#Here SLIM_EN was trained, but the backbone of the training can be applied with whatever model


In [None]:
#questo
%%cython
import numpy as np
cimport numpy as np
from libc.stdint cimport int32_t
import time

cdef inline double sign(double x):
    if x > 0:
        return 1.0
    elif x < 0:
        return -1.0
    else:
        return 0.0

def do_some_training_EN(
    URM_train,
    double initial_learning_rate,
    double regularization_2,
    double l1_ratio,
    double decay_rate,
    int num_iterations,
    double[:, :] existing_item_item_S,
    double[:, :] S_icm,     # New parameter
    double alpha           # New parameter
):
    cdef int n_items = URM_train.shape[1]
    URM_train_csr = URM_train.tocsr()
    URM_train_coo = URM_train.tocoo()
    cdef long start_time = time.time()
    cdef int32_t[:] indices = URM_train_csr.indices.view(dtype=np.int32)
    cdef int32_t[:] indptr = URM_train_csr.indptr.view(dtype=np.int32)
    cdef double[:] data = URM_train_csr.data.view(dtype=np.float64)
    cdef int32_t[:] coo_row = URM_train_coo.row.view(dtype=np.int32)
    cdef int32_t[:] coo_col = URM_train_coo.col.view(dtype=np.int32)
    cdef double[:] coo_data = URM_train_coo.data.view(dtype=np.float64)

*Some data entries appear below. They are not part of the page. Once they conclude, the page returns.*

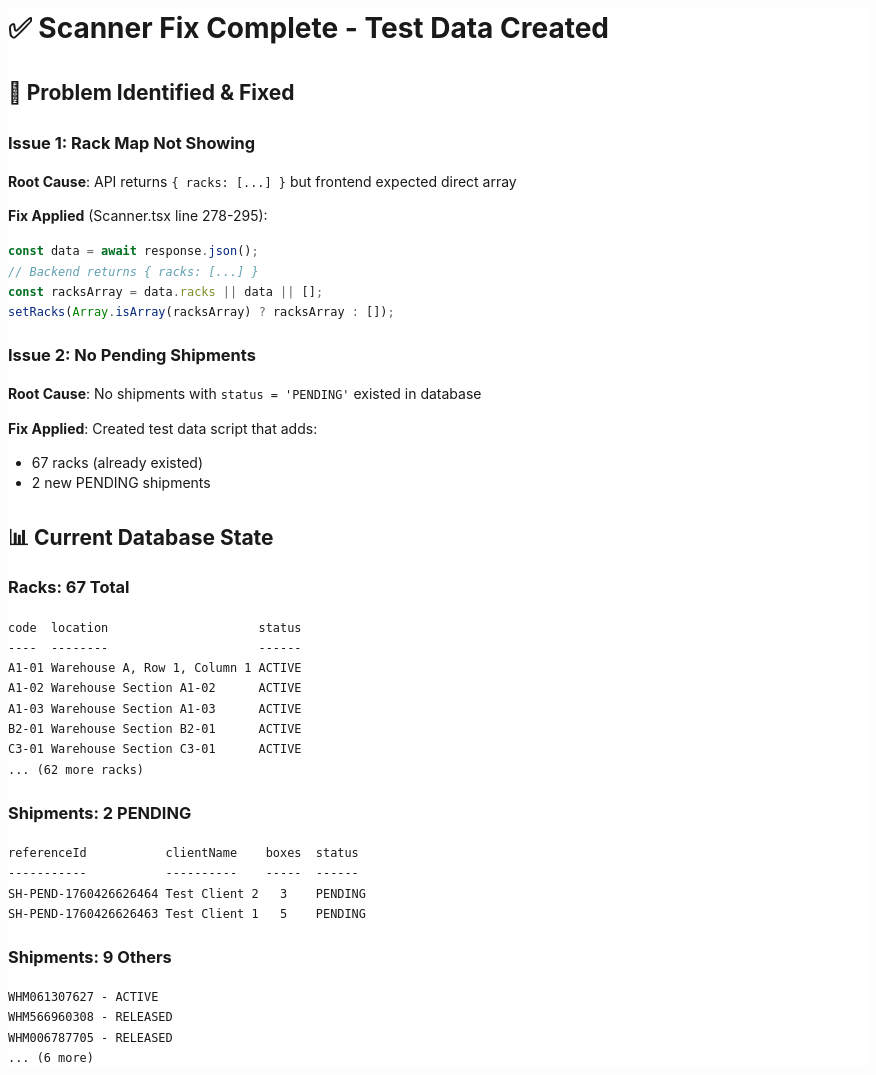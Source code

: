 # ✅ Scanner Fix Complete - Test Data Created

## 🎯 Problem Identified & Fixed

### Issue 1: Rack Map Not Showing
**Root Cause**: API returns `{ racks: [...] }` but frontend expected direct array

**Fix Applied** (Scanner.tsx line 278-295):
```typescript
const data = await response.json();
// Backend returns { racks: [...] }
const racksArray = data.racks || data || [];
setRacks(Array.isArray(racksArray) ? racksArray : []);
```

### Issue 2: No Pending Shipments
**Root Cause**: No shipments with `status = 'PENDING'` existed in database

**Fix Applied**: Created test data script that adds:
- 67 racks (already existed)
- 2 new PENDING shipments

## 📊 Current Database State

### Racks: 67 Total
```
code  location                     status
----  --------                     ------
A1-01 Warehouse A, Row 1, Column 1 ACTIVE
A1-02 Warehouse Section A1-02      ACTIVE
A1-03 Warehouse Section A1-03      ACTIVE
B2-01 Warehouse Section B2-01      ACTIVE
C3-01 Warehouse Section C3-01      ACTIVE
... (62 more racks)
```

### Shipments: 2 PENDING
```
referenceId           clientName    boxes  status
-----------           ----------    -----  ------
SH-PEND-1760426626464 Test Client 2   3    PENDING
SH-PEND-1760426626463 Test Client 1   5    PENDING
```

### Shipments: 9 Others
```
WHM061307627 - ACTIVE
WHM566960308 - RELEASED
WHM006787705 - RELEASED
... (6 more)
```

    cdef double[:, :] item_item_S
    if existing_item_item_S is not None:
        item_item_S = existing_item_item_S
    else:
        item_item_S = np.zeros((n_items, n_items), dtype=np.float64)

    cdef double learning_rate = initial_learning_rate
    cdef double loss = 0.0
    cdef double prediction_error, predicted_rating, profile_rating
    cdef int user_id, item_id, profile_item_id, sample_index, index
    cdef int start_idx, end_idx
    cdef int32_t[:] random_indices = np.random.randint(0, URM_train_coo.nnz, size=num_iterations).astype(np.int32)
     # Early stopping variables
    cdef int patience_counter = 0
    cdef double last_loss = np.inf
    cdef int patience = 20
    cdef double min_delta = 1e-5
    cdef int warm_restart = 0
    for sample_num in range(num_iterations+1):
        sample_index = random_indices[sample_num]
        user_id = coo_row[sample_index]
        item_id = coo_col[sample_index]
        true_rating = coo_data[sample_index]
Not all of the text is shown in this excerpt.